Therein lies the problem, according to Robert Lynch, president and CEO of Americans for the Arts: Since artists and craftspeople are unaccustomed to trumpeting their own cause, the value of their industry has gone vastly unrecognized by those who make decisions to support the arts and crafts industry.  

"Arts have not been good at lobbying like, say, the truckers," says Lynch. "We're having to make up ground to show the value of an industry that we already have."  

Lynch was the keynote speaker at the Craft Organization Development Association (CODA) convention in Berea, Ky., in June.
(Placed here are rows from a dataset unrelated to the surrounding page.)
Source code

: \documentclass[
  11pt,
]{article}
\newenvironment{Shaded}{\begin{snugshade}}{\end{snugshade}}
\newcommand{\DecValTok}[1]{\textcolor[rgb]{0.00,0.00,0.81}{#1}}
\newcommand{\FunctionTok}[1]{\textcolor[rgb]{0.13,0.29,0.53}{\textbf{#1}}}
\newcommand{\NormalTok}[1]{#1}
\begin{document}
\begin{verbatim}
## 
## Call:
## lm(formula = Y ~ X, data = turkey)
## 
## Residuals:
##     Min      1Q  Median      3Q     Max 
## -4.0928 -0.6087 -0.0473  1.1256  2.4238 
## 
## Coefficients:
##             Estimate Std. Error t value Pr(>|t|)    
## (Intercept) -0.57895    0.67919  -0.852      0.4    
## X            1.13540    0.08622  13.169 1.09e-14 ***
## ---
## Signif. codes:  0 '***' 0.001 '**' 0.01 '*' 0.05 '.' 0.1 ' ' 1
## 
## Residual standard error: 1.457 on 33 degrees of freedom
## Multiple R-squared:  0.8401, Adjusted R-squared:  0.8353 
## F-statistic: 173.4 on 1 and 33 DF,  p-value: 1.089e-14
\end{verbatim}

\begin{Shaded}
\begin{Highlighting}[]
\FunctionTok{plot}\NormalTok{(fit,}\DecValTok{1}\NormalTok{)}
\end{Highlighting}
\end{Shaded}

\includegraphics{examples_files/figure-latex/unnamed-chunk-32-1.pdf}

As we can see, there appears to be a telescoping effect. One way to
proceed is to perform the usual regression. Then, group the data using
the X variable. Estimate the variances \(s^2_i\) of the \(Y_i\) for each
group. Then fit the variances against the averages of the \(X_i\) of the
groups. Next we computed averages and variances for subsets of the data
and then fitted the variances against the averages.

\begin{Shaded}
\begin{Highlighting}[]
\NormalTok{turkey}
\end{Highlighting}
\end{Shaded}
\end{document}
The event was sponsored by the Appalachian Regional Commission, the Kentucky Craft Marketing Program, Hazard Community and Technical College, Brown–Forman, Berea College, and The Crafts Report.  

In his presentation, entitled "America at a Cultural Crossroads: Creativity, Craft and Community in the 21st Century," Lynch says art and craft advocates must adopt aggressive new strategies to advertise the benefits of their industry, including growing a grassroots network that can reach out to private and public decision makers.  

For that reason, Americans for the Arts is working to create a citizen army of 100,000 advocates over the next five years ‑ what Lynch describes as a "Sierra Club" for the arts that can help persuade decision makers to invest in art and crafts as an engine for economic development.  

"Local leaders that use the arts to address community development is something that has generally caught on in this country, and you can see what they are thinking about: city fiscal conditions, jobs, quality of life issues are at the core of their concerns, and when we make the arts connected to those issues, we make an impact," Lynch says.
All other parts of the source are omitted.